Gather Model Calibration Data and Analyse Log Files

Aus SDQ-Wiki

Short description of how to analyse log files to

  • calibrate Palladio Component Model
  • and/or validate model prediction results

In order to calibrate Palladio models, one needs information to estimate the resource demands. Furthermore, to judge whether performance prediction results make sense, one needs to compare the prediction results with measurements. The most common way to do both is the use of log data which is created by execution infrastructure (web server, application server, middleware, etc.). This page summarises which data is required and what specialties have to be respected.

Metrics, Measured Data

This section lists base information for building calibrated Palladio Component Models. Calibrated Palladio Component Models have reliable information on branching propabilities, branching conditions, resource demands, number and behaviour of users in a system. Hence, such models are a reliable base for predictions. Of the following metrics, some information can be captured from static systems, other measures require the execution of the system under study.

Usage Profile

For the estimation of the usage profile of each individual components (system and per-component level) and for the estimation of branching probabilities:

  • Response time and throughput per provided service. Important: Do not use the average response time; if available prefer full distribution (values per individual request) or at least median
  • Distribution of requests among provided services (which provided services are requested how often; e.g. browse front page and list available products of a web shop; required for the system level and individual components)
  • Typical data passed to provided services (e.g. size of uploaded files, size of arrays to sort, number of items to search for)
  • Typical number of parallel requests (i.e. number of concurrent users of a system)
  • Percentage of failing requests (i.e. error)

Execution Environment

Static information:

  • Number of CPU cores per server
  • Network latency between servers
  • Network throughput (median, max, distribution)

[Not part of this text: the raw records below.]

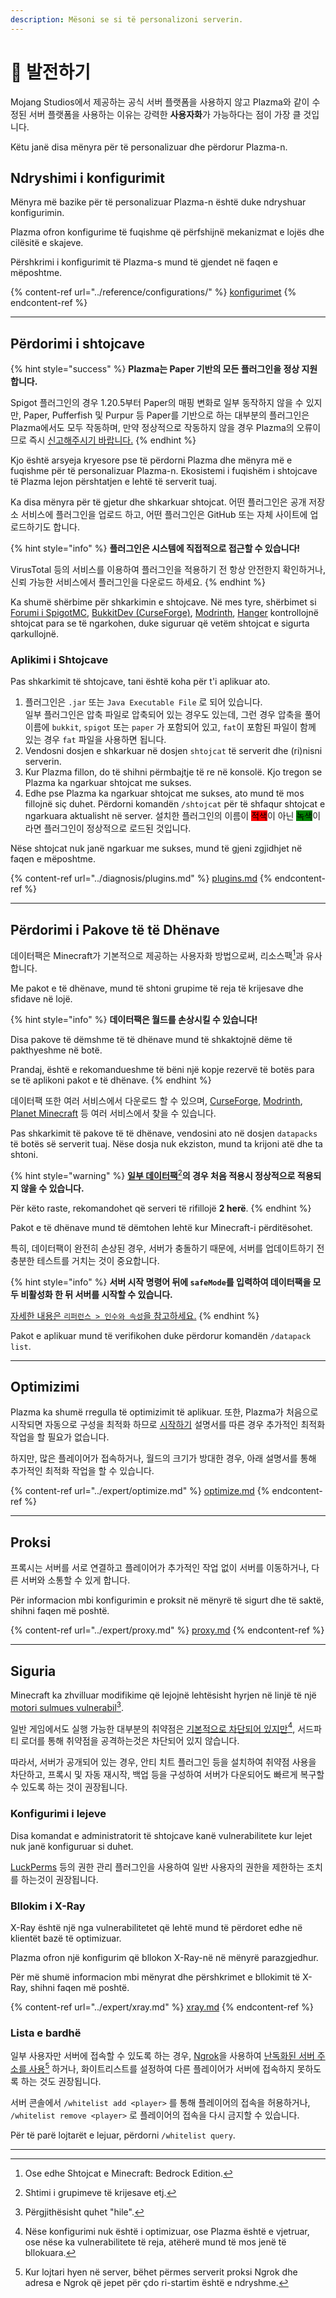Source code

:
 ```yaml
---
description: Mësoni se si të personalizoni serverin.
---
```


# 🎨 발전하기

Mojang Studios에서 제공하는 공식 서버 플랫폼을 사용하지 않고 Plazma와 같이 수정된 서버 플랫폼을 사용하는 이유는 강력한 **사용자화**가 가능하다는 점이 가장 클 것입니다.

Këtu janë disa mënyra për të personalizuar dhe përdorur Plazma-n.

## Ndryshimi i konfigurimit <a href="#id-1" id="id-1"></a>

Mënyra më bazike për të personalizuar Plazma-n është duke ndryshuar konfigurimin.

Plazma ofron konfigurime të fuqishme që përfshijnë mekanizmat e lojës dhe cilësitë e skajeve.

Përshkrimi i konfigurimit të Plazma-s mund të gjendet në faqen e mëposhtme.

{% content-ref url="../reference/configurations/" %}
[konfigurimet](../reference/configurations/)
{% endcontent-ref %}

***

## Përdorimi i shtojcave <a href="#id-2" id="id-2"></a>

{% hint style="success" %}
**Plazma는 Paper 기반의 모든 플러그인을 정상 지원합니다.**

Spigot 플러그인의 경우 1.20.5부터 Paper의 매핑 변화로 일부 동작하지 않을 수 있지만, Paper, Pufferfish 및 Purpur 등 Paper를 기반으로 하는 대부분의 플러그인은 Plazma에서도 모두 작동하며, 만약 정상적으로 작동하지 않을 경우 Plazma의 오류이므로 즉시 [신고해주시기 바랍니다.](../diagnosis/plugins.md)
{% endhint %}

Kjo është arsyeja kryesore pse të përdorni Plazma dhe mënyra më e fuqishme për të personalizuar Plazma-n. Ekosistemi i fuqishëm i shtojcave të Plazma lejon përshtatjen e lehtë të serverit tuaj.

Ka disa mënyra për të gjetur dhe shkarkuar shtojcat. 어떤 플러그인은 공개 저장소 서비스에 플러그인을 업로드 하고, 어떤 플러그인은 GitHub 또는 자체 사이트에 업로드하기도 합니다.

{% hint style="info" %}
**플러그인은 시스템에 직접적으로 접근할 수 있습니다!**

VirusTotal 등의 서비스를 이용하여 플러그인을 적용하기 전 항상 안전한지 확인하거나, 신뢰 가능한 서비스에서 플러그인을 다운로드 하세요.
{% endhint %}

Ka shumë shërbime për shkarkimin e shtojcave. Në mes tyre, shërbimet si [Forumi i SpigotMC](https://www.spigotmc.org/resources/), [BukkitDev (CurseForge)](https://dev.bukkit.org/bukkit-plugins), [Modrinth](https://modrinth.com/plugins), [Hanger](https://hangar.papermc.io/) kontrollojnë shtojcat para se të ngarkohen, duke siguruar që vetëm shtojcat e sigurta qarkullojnë.

### Aplikimi i Shtojcave <a href="#id-2.1" id="id-2.1"></a>

Pas shkarkimit të shtojcave, tani është koha për t'i aplikuar ato.

1. 플러그인은 `.jar` 또는 `Java Executable File` 로 되어 있습니다.\
   일부 플러그인은 압축 파일로 압축되어 있는 경우도 있는데, 그런 경우 압축을 풀어 이름에 `bukkit`, `spigot` 또는 `paper` 가 포함되어 있고, `fat`이 포함된 파일이 함께 있는 경우 `fat` 파일을 사용하면 됩니다.
2. Vendosni dosjen e shkarkuar në dosjen `shtojcat` të serverit dhe (ri)nisni serverin.
3. Kur Plazma fillon, do të shihni përmbajtje të re në konsolë. Kjo tregon se Plazma ka ngarkuar shtojcat me sukses.
4. Edhe pse Plazma ka ngarkuar shtojcat me sukses, ato mund të mos fillojnë siç duhet. Përdorni komandën `/shtojcat` për të shfaqur shtojcat e ngarkuara aktualisht në server. 설치한 플러그인의 이름이 <mark style="background-color:red;">적색</mark>이 아닌 <mark style="background-color:green;">녹색</mark>이라면 플러그인이 정상적으로 로드된 것입니다.

Nëse shtojcat nuk janë ngarkuar me sukses, mund të gjeni zgjidhjet në faqen e mëposhtme.

{% content-ref url="../diagnosis/plugins.md" %}
[plugins.md](../diagnosis/plugins.md)
{% endcontent-ref %}

***

## Përdorimi i Pakove të të Dhënave <a href="#id-3" id="id-3"></a>

데이터팩은 Minecraft가 기본적으로 제공하는 사용자화 방법으로써, 리소스팩[^1]과 유사합니다.

Me pakot e të dhënave, mund të shtoni grupime të reja të krijesave dhe sfidave në lojë.

{% hint style="info" %}
**데이터팩은 월드를 손상시킬 수 있습니다!**

Disa pakove të dëmshme të të dhënave mund të shkaktojnë dëme të pakthyeshme në botë.

Prandaj, është e rekomandueshme të bëni një kopje rezervë të botës para se të aplikoni pakot e të dhënave.
{% endhint %}

데이터팩 또한 여러 서비스에서 다운로드 할 수 있으며, [CurseForge](https://www.curseforge.com/minecraft/search?page=1\\&pageSize=50\\&sortBy=relevancy\\&class=data-packs), [Modrinth](https://modrinth.com/datapacks), [Planet Minecraft](https://www.planetminecraft.com/data-packs/) 등 여러 서비스에서 찾을 수 있습니다.

Pas shkarkimit të pakove të të dhënave, vendosini ato në dosjen `datapacks` të botës së serverit tuaj. Nëse dosja nuk ekziston, mund ta krijoni atë dhe ta shtoni.

{% hint style="warning" %}
[**일부 데이터팩**](#user-content-fn-2)[^2]**의 경우 처음 적용시 정상적으로 적용되지 않을 수 있습니다.**

Për këto raste, rekomandohet që serveri të rifillojë **2 herë**.
{% endhint %}

Pakot e të dhënave mund të dëmtohen lehtë kur Minecraft-i përditësohet.

특히, 데이터팩이 완전히 손상된 경우, 서버가 충돌하기 때문에, 서버를 업데이트하기 전 충분한 테스트를 거치는 것이 중요합니다.

{% hint style="info" %}
**서버 시작 명령어 뒤에 `safeMode`를 입력하여 데이터팩을 모두 비활성화 한 뒤 서버를 시작할 수 있습니다.**

[자세한 내용은 `리퍼런스 > 인수와 속성`을 참고하세요.](../reference/arguments.md#safemode)
{% endhint %}

Pakot e aplikuar mund të verifikohen duke përdorur komandën `/datapack list`.

***

## Optimizimi <a href="#id-4" id="id-4"></a>

Plazma ka shumë rregulla të optimizimit të aplikuar. 또한, Plazma가 처음으로 시작되면 자동으로 구성을 최적화 하므로 [시작하기](./) 설명서를 따른 경우 추가적인 최적화 작업을 할 필요가 없습니다.

하지만, 많은 플레이어가 접속하거나, 월드의 크기가 방대한 경우, 아래 설명서를 통해 추가적인 최적화 작업을 할 수 있습니다.

{% content-ref url="../expert/optimize.md" %}
[optimize.md](../expert/optimize.md)
{% endcontent-ref %}

***

## Proksi <a href="#id-5" id="id-5"></a>

프록시는 서버를 서로 연결하고 플레이어가 추가적인 작업 없이 서버를 이동하거나, 다른 서버와 소통할 수 있게 합니다.

Për informacion mbi konfigurimin e proksit në mënyrë të sigurt dhe të saktë, shihni faqen më poshtë.

{% content-ref url="../expert/proxy.md" %}
[proxy.md](../expert/proxy.md)
{% endcontent-ref %}

***

## Siguria <a href="#id-5" id="id-5"></a>

Minecraft ka zhvilluar modifikime që lejojnë lehtësisht hyrjen në linjë të një [motori sulmues vulnerabil](#user-content-fn-3)[^3].

일반 게임에서도 실행 가능한 대부분의 취약점은 [기본적으로 차단되어 있지만](#user-content-fn-4)[^4], 서드파티 로더를 통해 취약점을 공격하는것은 차단되어 있지 않습니다.

따라서, 서버가 공개되어 있는 경우, 안티 치트 플러그인 등을 설치하여 취약점 사용을 차단하고, 프록시 및 자동 재시작, 백업 등을 구성하여 서버가 다운되어도 빠르게 복구할 수 있도록 하는 것이 권장됩니다.

### Konfigurimi i lejeve <a href="#id-5.1" id="id-5.1"></a>

Disa komandat e administratorit të shtojcave kanë vulnerabilitete kur lejet nuk janë konfiguruar si duhet.

[LuckPerms](https://luckperms.net/) 등의 권한 관리 플러그인을 사용하여 일반 사용자의 권한을 제한하는 조치를 하는것이 권장됩니다.

### Bllokim i X-Ray <a href="#id-5.2" id="id-5.2"></a>

X-Ray është një nga vulnerabilitetet që lehtë mund të përdoret edhe në klientët bazë të optimizuar.

Plazma ofron një konfigurim që bllokon X-Ray-në në mënyrë parazgjedhur.

Për më shumë informacion mbi mënyrat dhe përshkrimet e bllokimit të X-Ray, shihni faqen më poshtë.

{% content-ref url="../expert/xray.md" %}
[xray.md](../expert/xray.md)
{% endcontent-ref %}

### Lista e bardhë <a href="#id-5.3" id="id-5.3"></a>

일부 사용자만 서버에 접속할 수 있도록 하는 경우, [Ngrok](./#id-6.2)을 사용하여 [난독화된 서버 주소를 사용](#user-content-fn-5)[^5] 하거나, 화이트리스트를 설정하여 다른 플레이어가 서버에 접속하지 못하도록 하는 것도 권장됩니다.

서버 콘솔에서 `/whitelist add <player>` 를 통해 플레이어의 접속을 허용하거나, `/whitelist remove <player>` 로 플레이어의 접속을 다시 금지할 수 있습니다.

Për të parë lojtarët e lejuar, përdorni `/whitelist query`.

***

[^1]: Ose edhe Shtojcat e Minecraft: Bedrock Edition.

[^2]: Shtimi i grupimeve të krijesave etj.

[^3]: Përgjithësisht quhet "hile".

[^4]: Nëse konfigurimi nuk është i optimizuar, ose Plazma është e vjetruar, ose nëse ka vulnerabilitete të reja, atëherë mund të mos jenë të bllokuara.

[^5]: Kur lojtari hyen në server, bëhet përmes serverit proksi Ngrok dhe adresa e Ngrok që jepet për çdo ri-startim është e ndryshme.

Monitor per machine of the execution environment during measurements:

  • Processor utilisation
  • IO throughput

While measuring, one should monitor the processor utilisation (Unix: top) and the IO (Unix: iostat). If values reach or are close to maximum expected values, experiments and gathered data become unreliable due to effects of potential bottlenecks. Such data can only be used during validation but not for model calibration.

Software

Static information:

  • Limited parallelism (e.g. thread pool, restriction for the number of processes, data mutex, database connection pool)
  • Distribution strategies of load balancers, proxies (e.g. round robin, first come first serve)
  • Presence of caches: Cache hit/missing propability; if important: depending on the kind of requested data

Adapt Logging Formats

Apache Web Server

  • Use %D in the log format to enable logging of delivery time (available starting from Apache 2): time spent to serve a request in microseconds
  • Do not use %T: This log format option (delivery time in seconds) in deprecated and too rough.
  • Apache logs only delivery time (=response time + network time to deliver response data). Hence, values also depend on the external network connection.
  • Link: http://www.ducea.com/2008/02/06/apache-logs-how-long-does-it-take-to-serve-a-request/

Tomcat

  • Configuration of access log valve (example)
  <Valve className="org.apache.catalina.valves.AccessLogValve"
    directory="logs" prefix="timing." suffix=".log"
    pattern="%t %U %s %D" resolveHosts="false" />

Glassfish

  • Log response time: Switch the monitoring level for the ejb containers to HIGH or LOW (see Monitoring and log formats for Glassfish)
  • Change access log pattern format. Use the format attribute of the <access-log> subelement of <http-service> to specify the access log pattern of virtual servers and add add: %time-taken%. This option is available for Glassfish v2.0 and newer. time-taken is the time in milliseconds.
 format="%client.name% %auth-user-name% %datetime% %time-taken% [...]"

Analysing Log Files

  • ProM 6 Import and clean up for log files (predominantly process description files: Causal Net, CFG Open Net, COSA Petri Net, CPN, CPN XES, CSV, CTLS, EPML EPC, LoLA, LTL, PND, PNML, ProM, TPN, TSML, XPDL, YAWL)
  • Microsoft Log Parser log file import, export and query functionality
  • Pentaho Kettle data aggregation

Measuring Response Time in Code

Plain Java

  • Java: Use System.nanoTime():
    • platform-independent: available all platforms running the JRE version 5 or later
    • relatively precise (high resolution), relatively low overhead: accuracy of 1000 ns or better, invocation cost of 2000 ns or better
    • not wall-clock time, but does not shift/fluctuate when JVM is not restarted - across processes, however, it may use different offsets/epochs and, thus, deliver measurements that must be aligned across processes

Perf4J

  • Perf4J Performance data instrumentation framework with attached basic performance analysis capabilities

Converting JMeter Timestamps to Microsoft Excel-Date Time Format

  • You can configure JMeter to save the time stamps in a standard date/time format:
-Jjmeter.save.saveservice.timestamp_format="yyyy-MM-dd HH:mm:ss"
  • Converting the typical JMeter time stamps to Excel is easy, though
    • Timestamp (Jmeter): the number of milliseconds since midnight, January 1, 1970 UTC
    • Time (Excel): number of days since January 1, 1900; additional fraction of a day for times
  • Note: jmeter logs the times from UTC, so if you are living in middle Europe you need to add 1 hour. For Middle European Summer Time (MEST), you need to add 2 hours.
  • Say we have the jmeter timestamps in column A and want to have the formatted times in column B, then B1 is
=A1 / (24*3600*1000) + DATEVALUE("1-1-1970") + TIMEVALUE("02:00")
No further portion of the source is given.